Please retype exactly, and with nothing added, the lines of the material from the one with "have differing set" through the final one.

RECORDS SHOWN Start Marker

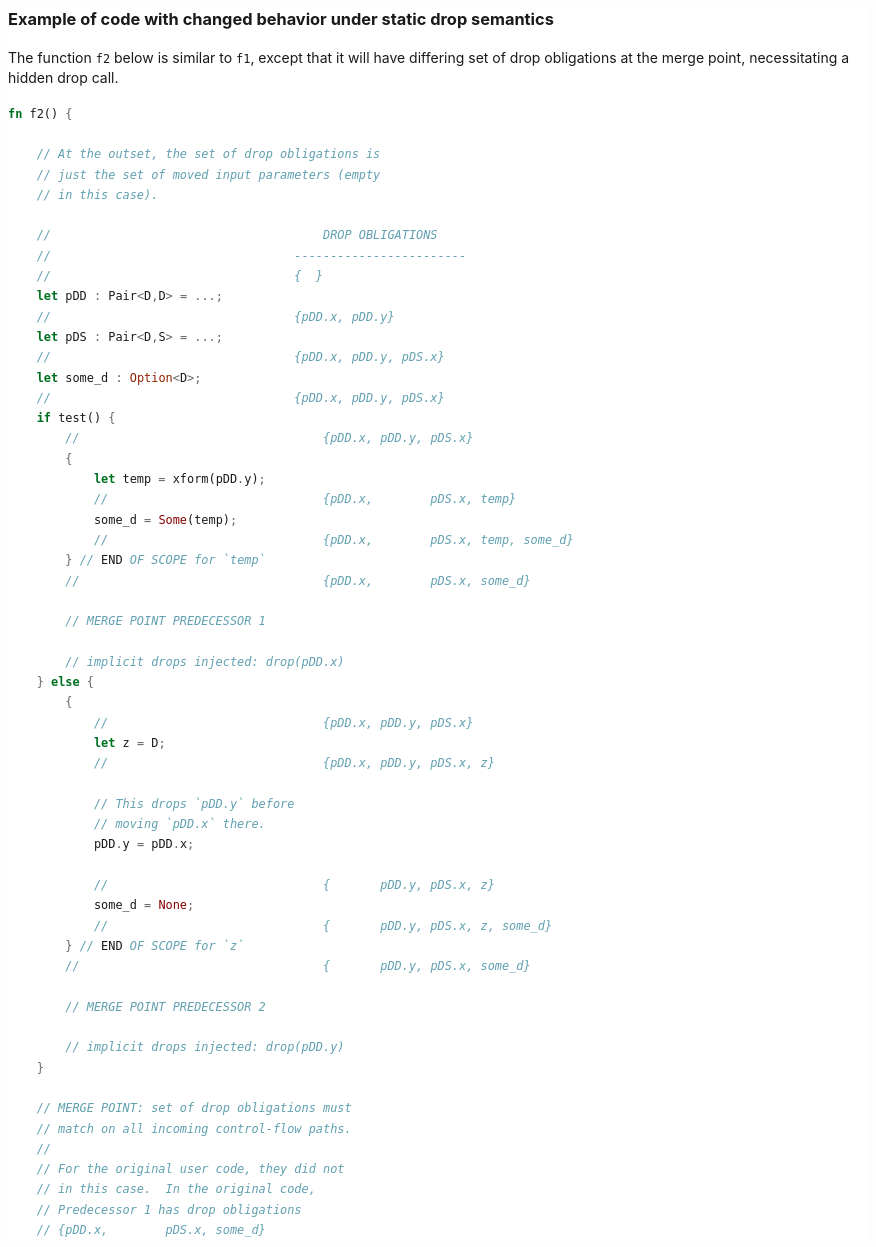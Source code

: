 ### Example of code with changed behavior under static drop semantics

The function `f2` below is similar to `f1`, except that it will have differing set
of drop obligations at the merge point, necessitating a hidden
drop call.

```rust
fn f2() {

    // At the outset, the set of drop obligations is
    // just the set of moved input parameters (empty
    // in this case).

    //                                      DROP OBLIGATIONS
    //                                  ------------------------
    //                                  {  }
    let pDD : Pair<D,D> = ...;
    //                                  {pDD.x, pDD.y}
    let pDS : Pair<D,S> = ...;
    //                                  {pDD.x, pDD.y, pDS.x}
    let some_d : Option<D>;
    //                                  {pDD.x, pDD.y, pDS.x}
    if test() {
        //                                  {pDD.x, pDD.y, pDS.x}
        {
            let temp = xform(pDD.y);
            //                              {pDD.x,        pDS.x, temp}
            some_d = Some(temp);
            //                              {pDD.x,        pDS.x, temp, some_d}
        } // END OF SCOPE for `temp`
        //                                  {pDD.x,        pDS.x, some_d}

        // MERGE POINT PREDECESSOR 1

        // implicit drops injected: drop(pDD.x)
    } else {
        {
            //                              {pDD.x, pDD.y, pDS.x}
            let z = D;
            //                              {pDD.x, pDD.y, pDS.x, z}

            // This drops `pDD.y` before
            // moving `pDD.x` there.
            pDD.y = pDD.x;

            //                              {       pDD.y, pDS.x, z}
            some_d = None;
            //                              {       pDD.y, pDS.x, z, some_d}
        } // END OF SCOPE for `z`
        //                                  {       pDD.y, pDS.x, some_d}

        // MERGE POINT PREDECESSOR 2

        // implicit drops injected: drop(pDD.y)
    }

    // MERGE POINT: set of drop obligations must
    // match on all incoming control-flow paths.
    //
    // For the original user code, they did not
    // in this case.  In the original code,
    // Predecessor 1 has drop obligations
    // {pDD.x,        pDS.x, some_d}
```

RECORDS SHOWN End Marker

**ANSWER AREA**:
The function `f2` below is similar to `f1`, except that it will have differing set
of drop obligations at the merge point, necessitating a hidden
drop call.

```rust
fn f2() {

    // At the outset, the set of drop obligations is
    // just the set of moved input parameters (empty
    // in this case).

    //                                      DROP OBLIGATIONS
    //                                  ------------------------
    //                                  {  }
    let pDD : Pair<D,D> = ...;
    //                                  {pDD.x, pDD.y}
    let pDS : Pair<D,S> = ...;
    //                                  {pDD.x, pDD.y, pDS.x}
    let some_d : Option<D>;
    //                                  {pDD.x, pDD.y, pDS.x}
    if test() {
        //                                  {pDD.x, pDD.y, pDS.x}
        {
            let temp = xform(pDD.y);
            //                              {pDD.x,        pDS.x, temp}
            some_d = Some(temp);
            //                              {pDD.x,        pDS.x, temp, some_d}
        } // END OF SCOPE for `temp`
        //                                  {pDD.x,        pDS.x, some_d}

        // MERGE POINT PREDECESSOR 1

        // implicit drops injected: drop(pDD.x)
    } else {
        {
            //                              {pDD.x, pDD.y, pDS.x}
            let z = D;
            //                              {pDD.x, pDD.y, pDS.x, z}

            // This drops `pDD.y` before
            // moving `pDD.x` there.
            pDD.y = pDD.x;

            //                              {       pDD.y, pDS.x, z}
            some_d = None;
            //                              {       pDD.y, pDS.x, z, some_d}
        } // END OF SCOPE for `z`
        //                                  {       pDD.y, pDS.x, some_d}

        // MERGE POINT PREDECESSOR 2

        // implicit drops injected: drop(pDD.y)
    }

    // MERGE POINT: set of drop obligations must
    // match on all incoming control-flow paths.
    //
    // For the original user code, they did not
    // in this case.  In the original code,
    // Predecessor 1 has drop obligations
    // {pDD.x,        pDS.x, some_d}
```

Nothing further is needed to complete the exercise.